As in life the only two certainties are death and taxes, in litigation there is one certainty: Mediation. Mediation has virtually replaced trials. Every case is likely to be ordered to undergo one mediation - and sometimes - two mediations. While this process is fair and effective for certain types of litigation and especially is so late in the litigation process, early mediation is far from fair (though still somewhat effective) for single plaintiff employment law cases.
In fact, early mediation (i.e. mediation that occurs before meaningful exchange of documents and information) of employment cases comes dangerously close to a kangaroo court - especially for an unrepresented Plaintiff (a situation which frequently arises in the context of EEOC mediations).
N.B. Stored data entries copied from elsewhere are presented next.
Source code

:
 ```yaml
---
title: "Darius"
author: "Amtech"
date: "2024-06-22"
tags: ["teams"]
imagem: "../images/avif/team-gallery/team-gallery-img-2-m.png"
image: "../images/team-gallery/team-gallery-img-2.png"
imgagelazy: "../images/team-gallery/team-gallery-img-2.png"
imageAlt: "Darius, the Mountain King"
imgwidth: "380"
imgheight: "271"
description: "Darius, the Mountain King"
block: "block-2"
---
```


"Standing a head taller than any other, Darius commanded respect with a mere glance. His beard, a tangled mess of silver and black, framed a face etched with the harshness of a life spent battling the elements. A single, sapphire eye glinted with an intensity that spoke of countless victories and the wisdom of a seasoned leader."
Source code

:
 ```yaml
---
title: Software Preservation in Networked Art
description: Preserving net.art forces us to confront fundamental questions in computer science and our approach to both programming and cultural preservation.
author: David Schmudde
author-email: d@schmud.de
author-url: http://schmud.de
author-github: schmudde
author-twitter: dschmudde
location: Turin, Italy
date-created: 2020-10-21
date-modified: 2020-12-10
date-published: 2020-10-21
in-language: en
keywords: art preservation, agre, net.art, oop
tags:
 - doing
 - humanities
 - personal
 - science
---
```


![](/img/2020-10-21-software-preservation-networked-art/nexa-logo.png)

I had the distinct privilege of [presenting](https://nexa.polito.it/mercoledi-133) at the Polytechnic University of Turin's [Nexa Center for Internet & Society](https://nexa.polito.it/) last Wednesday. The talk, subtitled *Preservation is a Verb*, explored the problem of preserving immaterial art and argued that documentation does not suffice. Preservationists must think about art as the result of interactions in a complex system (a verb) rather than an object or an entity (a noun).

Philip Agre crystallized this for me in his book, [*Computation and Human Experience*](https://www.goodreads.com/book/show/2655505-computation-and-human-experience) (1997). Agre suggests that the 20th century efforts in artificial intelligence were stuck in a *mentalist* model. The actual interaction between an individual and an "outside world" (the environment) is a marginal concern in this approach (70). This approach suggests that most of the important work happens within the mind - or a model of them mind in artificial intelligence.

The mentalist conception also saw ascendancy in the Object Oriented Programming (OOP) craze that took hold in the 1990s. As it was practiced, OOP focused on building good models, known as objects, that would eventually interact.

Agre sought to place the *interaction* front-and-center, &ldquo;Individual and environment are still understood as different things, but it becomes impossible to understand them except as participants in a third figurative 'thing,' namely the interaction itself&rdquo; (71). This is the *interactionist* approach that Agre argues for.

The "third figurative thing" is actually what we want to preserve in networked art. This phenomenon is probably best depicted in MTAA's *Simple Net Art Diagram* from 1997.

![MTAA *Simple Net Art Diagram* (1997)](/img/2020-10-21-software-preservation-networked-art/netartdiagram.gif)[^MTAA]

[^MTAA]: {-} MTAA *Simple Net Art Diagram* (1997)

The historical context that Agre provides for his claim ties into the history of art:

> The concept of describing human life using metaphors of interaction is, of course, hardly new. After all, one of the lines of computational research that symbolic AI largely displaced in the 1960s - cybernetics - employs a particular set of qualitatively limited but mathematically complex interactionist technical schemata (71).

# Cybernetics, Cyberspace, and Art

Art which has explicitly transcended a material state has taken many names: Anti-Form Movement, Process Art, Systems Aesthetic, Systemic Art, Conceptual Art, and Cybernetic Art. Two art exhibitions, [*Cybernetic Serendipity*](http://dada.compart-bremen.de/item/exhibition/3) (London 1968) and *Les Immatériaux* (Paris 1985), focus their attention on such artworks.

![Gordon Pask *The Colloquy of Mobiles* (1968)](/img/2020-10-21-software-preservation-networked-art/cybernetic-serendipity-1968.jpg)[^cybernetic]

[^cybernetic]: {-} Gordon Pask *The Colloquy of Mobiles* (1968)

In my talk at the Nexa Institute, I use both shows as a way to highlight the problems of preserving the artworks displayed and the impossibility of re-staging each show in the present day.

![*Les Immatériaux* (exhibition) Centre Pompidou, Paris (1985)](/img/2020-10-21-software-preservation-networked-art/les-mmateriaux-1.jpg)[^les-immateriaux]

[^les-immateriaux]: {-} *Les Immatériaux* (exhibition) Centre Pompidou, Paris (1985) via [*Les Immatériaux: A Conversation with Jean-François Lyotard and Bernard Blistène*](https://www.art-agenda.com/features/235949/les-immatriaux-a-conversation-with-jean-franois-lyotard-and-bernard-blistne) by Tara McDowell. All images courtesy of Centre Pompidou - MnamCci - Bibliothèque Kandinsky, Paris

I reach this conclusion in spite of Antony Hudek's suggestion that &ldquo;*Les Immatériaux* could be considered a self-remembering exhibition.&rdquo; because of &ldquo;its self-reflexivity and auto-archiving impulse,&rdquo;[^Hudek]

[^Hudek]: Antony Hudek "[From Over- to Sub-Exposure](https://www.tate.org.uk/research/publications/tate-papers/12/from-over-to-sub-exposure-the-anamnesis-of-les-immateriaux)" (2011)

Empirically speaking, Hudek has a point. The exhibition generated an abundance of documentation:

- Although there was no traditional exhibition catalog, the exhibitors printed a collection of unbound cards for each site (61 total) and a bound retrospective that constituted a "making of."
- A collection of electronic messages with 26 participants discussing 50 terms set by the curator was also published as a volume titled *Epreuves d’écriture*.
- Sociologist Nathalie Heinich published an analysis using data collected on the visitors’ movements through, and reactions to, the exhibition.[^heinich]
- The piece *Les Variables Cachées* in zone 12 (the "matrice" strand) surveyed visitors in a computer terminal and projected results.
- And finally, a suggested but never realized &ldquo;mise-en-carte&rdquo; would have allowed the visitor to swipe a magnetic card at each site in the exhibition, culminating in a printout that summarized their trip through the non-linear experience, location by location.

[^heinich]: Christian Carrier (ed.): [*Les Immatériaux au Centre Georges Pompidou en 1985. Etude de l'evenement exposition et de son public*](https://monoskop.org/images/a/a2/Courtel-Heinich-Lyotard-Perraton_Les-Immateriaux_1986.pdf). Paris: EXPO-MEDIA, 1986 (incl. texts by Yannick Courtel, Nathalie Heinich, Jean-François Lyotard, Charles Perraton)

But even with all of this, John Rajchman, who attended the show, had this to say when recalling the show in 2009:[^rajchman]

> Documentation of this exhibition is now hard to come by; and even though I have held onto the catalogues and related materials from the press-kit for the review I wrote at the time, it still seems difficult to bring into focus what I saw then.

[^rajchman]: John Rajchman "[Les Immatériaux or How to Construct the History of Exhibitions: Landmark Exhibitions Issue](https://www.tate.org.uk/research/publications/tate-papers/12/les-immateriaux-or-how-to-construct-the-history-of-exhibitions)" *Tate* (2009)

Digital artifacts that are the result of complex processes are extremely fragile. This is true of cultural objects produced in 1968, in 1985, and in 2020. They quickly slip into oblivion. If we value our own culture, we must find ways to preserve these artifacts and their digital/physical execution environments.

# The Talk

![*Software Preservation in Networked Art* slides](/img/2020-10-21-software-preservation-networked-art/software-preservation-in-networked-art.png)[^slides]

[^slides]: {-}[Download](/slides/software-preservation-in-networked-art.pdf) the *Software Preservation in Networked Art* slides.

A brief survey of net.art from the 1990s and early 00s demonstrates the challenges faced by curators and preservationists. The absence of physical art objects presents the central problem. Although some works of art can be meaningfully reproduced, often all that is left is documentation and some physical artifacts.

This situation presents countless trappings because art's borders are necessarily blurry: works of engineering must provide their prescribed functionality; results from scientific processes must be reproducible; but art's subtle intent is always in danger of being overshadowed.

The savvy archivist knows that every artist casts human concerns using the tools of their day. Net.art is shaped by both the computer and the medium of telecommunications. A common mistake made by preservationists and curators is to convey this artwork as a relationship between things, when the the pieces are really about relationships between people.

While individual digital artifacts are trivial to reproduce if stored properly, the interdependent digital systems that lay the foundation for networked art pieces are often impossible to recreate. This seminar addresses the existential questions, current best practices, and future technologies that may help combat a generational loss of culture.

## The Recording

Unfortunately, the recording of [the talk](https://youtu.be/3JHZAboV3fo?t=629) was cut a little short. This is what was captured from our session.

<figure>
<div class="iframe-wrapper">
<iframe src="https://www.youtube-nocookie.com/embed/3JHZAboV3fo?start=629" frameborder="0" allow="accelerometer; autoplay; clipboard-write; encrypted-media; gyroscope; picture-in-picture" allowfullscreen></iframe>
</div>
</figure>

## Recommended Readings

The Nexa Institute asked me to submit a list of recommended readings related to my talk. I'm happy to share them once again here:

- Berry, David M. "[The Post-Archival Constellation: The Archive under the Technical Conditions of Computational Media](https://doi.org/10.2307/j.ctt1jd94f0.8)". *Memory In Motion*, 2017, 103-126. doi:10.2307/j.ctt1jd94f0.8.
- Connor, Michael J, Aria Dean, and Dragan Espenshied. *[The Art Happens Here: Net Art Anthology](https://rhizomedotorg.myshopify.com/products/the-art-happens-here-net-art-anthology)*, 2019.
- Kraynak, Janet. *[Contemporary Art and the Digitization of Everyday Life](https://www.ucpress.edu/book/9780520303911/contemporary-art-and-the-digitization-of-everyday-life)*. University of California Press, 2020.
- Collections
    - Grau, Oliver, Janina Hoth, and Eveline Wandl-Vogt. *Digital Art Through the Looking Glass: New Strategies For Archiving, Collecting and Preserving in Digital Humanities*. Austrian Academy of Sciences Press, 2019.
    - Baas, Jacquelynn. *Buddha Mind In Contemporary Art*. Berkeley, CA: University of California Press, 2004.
The reason for this is simple. The employer shows up with its corporate counsel and some very high level managerial or human resources employee - but no individuals who are fact witnesses for the employer's case. The plaintiff, however, appears sometimes with a lawyer but as the only source of first-hand factual information about his or her lawsuit. That is, when the mediator is learning about a legal claim, he or she can ask questions of and gauge the credibility of the plaintiff. But when the mediator goes to talk to the employer's mediation team, the employer's side of the story is hearsay and perhaps even the result of a game of telephone. That is because there is no person usually available to give first hand factual information to the mediator during the mediation on behalf of the employer. Instead, half-truths or misunderstandings or wishful thinking can drive the corporations narrative at the mediation whose goal it is to get the plaintiff to settle his or her case for peanuts -- maybe even at the expense of the truth.
This creates a very unbalanced process for a mediator whose job is to be evaluative of the merits of a claim, and disadvantages the plaintiff/claimant because there is no reasonable factual certainty that can come from the employer to respond to the plaintiff in the course of a mediation negotiation. Instead the employer is often able to present their "perfect" hoped for defense -- which may not even be remotely sustainable by the actual evidence after documents are exchanged and witnesses deposed. This is problematic in early mediation because the employer usually holds all the emails and records that could undermine its case, but surely won't disclose them beforehand. The employees (i.e. the Plaintiff) typically do not get access to this information until later in the litigation process, and often, only after court intervention.
Considering this, courts and mediators should be weary about their approach to early mediation of such cases and take proactive steps to level the informational playing field ahead of time. This will help ensure mediation is a fair process and less subject to fanciful factual interpretations by corporate defendants which employee plaintiff's are powerless to contradict in the early stages of litigation.